INSTRUCTIONS TO FOLLOW:
The whole listing below is to be copied exactly.

EXCERPTED RECORDS:

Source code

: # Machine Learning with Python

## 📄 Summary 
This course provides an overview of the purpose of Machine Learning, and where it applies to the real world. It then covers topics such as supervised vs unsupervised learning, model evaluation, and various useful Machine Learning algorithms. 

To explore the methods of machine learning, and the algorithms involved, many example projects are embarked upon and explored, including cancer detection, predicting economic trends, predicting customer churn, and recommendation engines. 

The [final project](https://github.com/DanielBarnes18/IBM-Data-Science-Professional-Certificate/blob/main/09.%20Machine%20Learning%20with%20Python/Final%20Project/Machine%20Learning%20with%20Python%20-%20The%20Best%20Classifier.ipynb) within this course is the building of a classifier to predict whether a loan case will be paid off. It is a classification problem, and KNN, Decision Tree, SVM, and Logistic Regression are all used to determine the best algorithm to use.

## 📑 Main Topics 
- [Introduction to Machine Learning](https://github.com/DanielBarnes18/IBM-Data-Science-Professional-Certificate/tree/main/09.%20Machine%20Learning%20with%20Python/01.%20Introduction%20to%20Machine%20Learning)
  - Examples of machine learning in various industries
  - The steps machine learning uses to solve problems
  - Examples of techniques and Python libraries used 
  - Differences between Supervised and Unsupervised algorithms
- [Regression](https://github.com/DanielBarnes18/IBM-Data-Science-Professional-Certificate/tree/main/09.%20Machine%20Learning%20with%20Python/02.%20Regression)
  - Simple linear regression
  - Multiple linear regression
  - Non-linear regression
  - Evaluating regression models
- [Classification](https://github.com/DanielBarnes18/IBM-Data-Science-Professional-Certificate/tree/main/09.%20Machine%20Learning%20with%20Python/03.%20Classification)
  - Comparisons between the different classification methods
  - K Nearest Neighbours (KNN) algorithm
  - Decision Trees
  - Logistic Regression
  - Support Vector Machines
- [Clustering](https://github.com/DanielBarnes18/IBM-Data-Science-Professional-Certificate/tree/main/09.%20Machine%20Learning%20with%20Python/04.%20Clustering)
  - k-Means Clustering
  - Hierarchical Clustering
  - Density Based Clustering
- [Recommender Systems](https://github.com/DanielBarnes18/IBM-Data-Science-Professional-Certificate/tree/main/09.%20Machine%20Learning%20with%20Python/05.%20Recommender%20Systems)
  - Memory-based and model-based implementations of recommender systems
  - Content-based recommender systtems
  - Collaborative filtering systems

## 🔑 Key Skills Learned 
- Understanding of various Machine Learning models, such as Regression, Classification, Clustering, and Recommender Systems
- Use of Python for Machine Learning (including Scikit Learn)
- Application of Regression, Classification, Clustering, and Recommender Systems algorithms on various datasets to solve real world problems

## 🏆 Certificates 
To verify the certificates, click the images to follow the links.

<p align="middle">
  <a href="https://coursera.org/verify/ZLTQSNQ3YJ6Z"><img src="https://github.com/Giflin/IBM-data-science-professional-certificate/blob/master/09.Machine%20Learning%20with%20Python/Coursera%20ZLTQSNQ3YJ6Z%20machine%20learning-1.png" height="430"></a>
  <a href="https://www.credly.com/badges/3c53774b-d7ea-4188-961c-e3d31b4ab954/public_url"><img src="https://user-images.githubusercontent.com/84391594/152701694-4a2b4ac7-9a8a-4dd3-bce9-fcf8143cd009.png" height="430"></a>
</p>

SOLUTION TO THE EXERCISE:
Source code

: # Machine Learning with Python

## 📄 Summary 
This course provides an overview of the purpose of Machine Learning, and where it applies to the real world. It then covers topics such as supervised vs unsupervised learning, model evaluation, and various useful Machine Learning algorithms. 

To explore the methods of machine learning, and the algorithms involved, many example projects are embarked upon and explored, including cancer detection, predicting economic trends, predicting customer churn, and recommendation engines. 

The [final project](https://github.com/DanielBarnes18/IBM-Data-Science-Professional-Certificate/blob/main/09.%20Machine%20Learning%20with%20Python/Final%20Project/Machine%20Learning%20with%20Python%20-%20The%20Best%20Classifier.ipynb) within this course is the building of a classifier to predict whether a loan case will be paid off. It is a classification problem, and KNN, Decision Tree, SVM, and Logistic Regression are all used to determine the best algorithm to use.

## 📑 Main Topics 
- [Introduction to Machine Learning](https://github.com/DanielBarnes18/IBM-Data-Science-Professional-Certificate/tree/main/09.%20Machine%20Learning%20with%20Python/01.%20Introduction%20to%20Machine%20Learning)
  - Examples of machine learning in various industries
  - The steps machine learning uses to solve problems
  - Examples of techniques and Python libraries used 
  - Differences between Supervised and Unsupervised algorithms
- [Regression](https://github.com/DanielBarnes18/IBM-Data-Science-Professional-Certificate/tree/main/09.%20Machine%20Learning%20with%20Python/02.%20Regression)
  - Simple linear regression
  - Multiple linear regression
  - Non-linear regression
  - Evaluating regression models
- [Classification](https://github.com/DanielBarnes18/IBM-Data-Science-Professional-Certificate/tree/main/09.%20Machine%20Learning%20with%20Python/03.%20Classification)
  - Comparisons between the different classification methods
  - K Nearest Neighbours (KNN) algorithm
  - Decision Trees
  - Logistic Regression
  - Support Vector Machines
- [Clustering](https://github.com/DanielBarnes18/IBM-Data-Science-Professional-Certificate/tree/main/09.%20Machine%20Learning%20with%20Python/04.%20Clustering)
  - k-Means Clustering
  - Hierarchical Clustering
  - Density Based Clustering
- [Recommender Systems](https://github.com/DanielBarnes18/IBM-Data-Science-Professional-Certificate/tree/main/09.%20Machine%20Learning%20with%20Python/05.%20Recommender%20Systems)
  - Memory-based and model-based implementations of recommender systems
  - Content-based recommender systtems
  - Collaborative filtering systems

## 🔑 Key Skills Learned 
- Understanding of various Machine Learning models, such as Regression, Classification, Clustering, and Recommender Systems
- Use of Python for Machine Learning (including Scikit Learn)
- Application of Regression, Classification, Clustering, and Recommender Systems algorithms on various datasets to solve real world problems

## 🏆 Certificates 
To verify the certificates, click the images to follow the links.

<p align="middle">
  <a href="https://coursera.org/verify/ZLTQSNQ3YJ6Z"><img src="https://github.com/Giflin/IBM-data-science-professional-certificate/blob/master/09.Machine%20Learning%20with%20Python/Coursera%20ZLTQSNQ3YJ6Z%20machine%20learning-1.png" height="430"></a>
  <a href="https://www.credly.com/badges/3c53774b-d7ea-4188-961c-e3d31b4ab954/public_url"><img src="https://user-images.githubusercontent.com/84391594/152701694-4a2b4ac7-9a8a-4dd3-bce9-fcf8143cd009.png" height="430"></a>
</p>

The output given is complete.